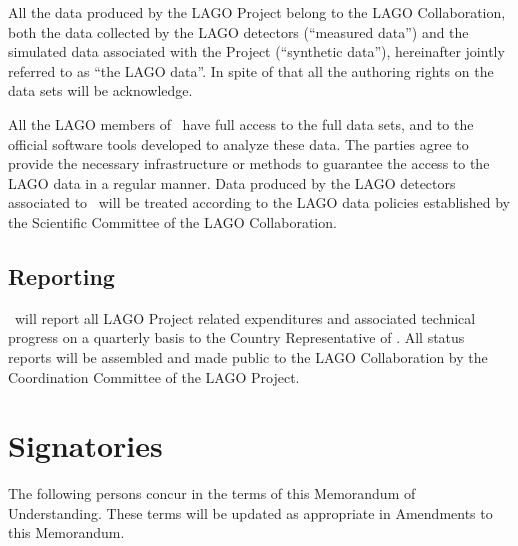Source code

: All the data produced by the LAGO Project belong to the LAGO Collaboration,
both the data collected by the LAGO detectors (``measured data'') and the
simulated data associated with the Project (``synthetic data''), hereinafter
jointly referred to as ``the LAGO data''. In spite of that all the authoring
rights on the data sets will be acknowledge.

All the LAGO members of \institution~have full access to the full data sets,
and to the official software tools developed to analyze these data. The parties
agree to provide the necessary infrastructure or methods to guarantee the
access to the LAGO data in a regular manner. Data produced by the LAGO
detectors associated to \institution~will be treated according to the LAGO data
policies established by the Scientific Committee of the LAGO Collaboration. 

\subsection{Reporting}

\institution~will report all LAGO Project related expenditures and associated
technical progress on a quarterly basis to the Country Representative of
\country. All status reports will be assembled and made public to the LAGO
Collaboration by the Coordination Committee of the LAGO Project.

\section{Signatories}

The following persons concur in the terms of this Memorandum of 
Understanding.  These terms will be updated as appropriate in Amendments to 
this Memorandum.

==

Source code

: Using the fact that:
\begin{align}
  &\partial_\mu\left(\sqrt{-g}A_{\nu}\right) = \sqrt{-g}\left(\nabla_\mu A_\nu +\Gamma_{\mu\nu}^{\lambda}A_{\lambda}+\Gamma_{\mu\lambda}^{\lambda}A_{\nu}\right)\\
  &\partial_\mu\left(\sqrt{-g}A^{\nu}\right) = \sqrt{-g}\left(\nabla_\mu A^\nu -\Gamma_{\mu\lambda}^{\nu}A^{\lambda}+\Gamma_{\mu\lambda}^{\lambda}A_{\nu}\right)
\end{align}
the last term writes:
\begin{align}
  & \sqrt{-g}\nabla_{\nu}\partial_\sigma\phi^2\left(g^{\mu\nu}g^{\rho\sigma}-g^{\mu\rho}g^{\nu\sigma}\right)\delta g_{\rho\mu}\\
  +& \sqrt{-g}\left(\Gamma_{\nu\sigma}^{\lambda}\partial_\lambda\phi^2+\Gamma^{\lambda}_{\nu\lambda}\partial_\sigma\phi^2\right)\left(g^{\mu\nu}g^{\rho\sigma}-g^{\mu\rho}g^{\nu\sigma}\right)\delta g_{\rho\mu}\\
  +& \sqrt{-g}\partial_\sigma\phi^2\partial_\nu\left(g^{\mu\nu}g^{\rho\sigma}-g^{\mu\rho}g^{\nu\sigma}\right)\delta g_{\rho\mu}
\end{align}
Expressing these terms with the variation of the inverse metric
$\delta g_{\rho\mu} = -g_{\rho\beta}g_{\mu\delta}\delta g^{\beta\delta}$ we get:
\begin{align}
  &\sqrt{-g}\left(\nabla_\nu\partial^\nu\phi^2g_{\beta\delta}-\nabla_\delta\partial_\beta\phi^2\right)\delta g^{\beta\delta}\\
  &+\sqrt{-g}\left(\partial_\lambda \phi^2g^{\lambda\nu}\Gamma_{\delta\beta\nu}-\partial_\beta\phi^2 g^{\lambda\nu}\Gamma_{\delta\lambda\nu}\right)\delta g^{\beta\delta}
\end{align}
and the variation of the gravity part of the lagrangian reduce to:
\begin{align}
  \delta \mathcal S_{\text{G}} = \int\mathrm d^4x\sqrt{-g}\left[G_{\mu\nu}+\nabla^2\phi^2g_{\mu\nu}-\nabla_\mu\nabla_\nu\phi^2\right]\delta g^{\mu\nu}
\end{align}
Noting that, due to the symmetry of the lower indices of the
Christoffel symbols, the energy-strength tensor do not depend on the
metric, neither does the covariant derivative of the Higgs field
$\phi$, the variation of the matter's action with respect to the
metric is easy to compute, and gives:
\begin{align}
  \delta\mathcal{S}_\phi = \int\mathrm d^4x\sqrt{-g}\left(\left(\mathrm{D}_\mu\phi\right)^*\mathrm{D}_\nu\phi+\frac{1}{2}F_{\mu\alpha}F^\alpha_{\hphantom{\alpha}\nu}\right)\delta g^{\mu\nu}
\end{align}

◆ What to do: In the listing above, find the line containing "rights on the data sets will be acknowledge." and the line containing "policies established by". Output them and every line between, exactly, and nothing else.

◆ Answer to the exercise:
rights on the data sets will be acknowledge.

All the LAGO members of \institution~have full access to the full data sets,
and to the official software tools developed to analyze these data. The parties
agree to provide the necessary infrastructure or methods to guarantee the
access to the LAGO data in a regular manner. Data produced by the LAGO
detectors associated to \institution~will be treated according to the LAGO data
policies established by the Scientific Committee of the LAGO Collaboration. 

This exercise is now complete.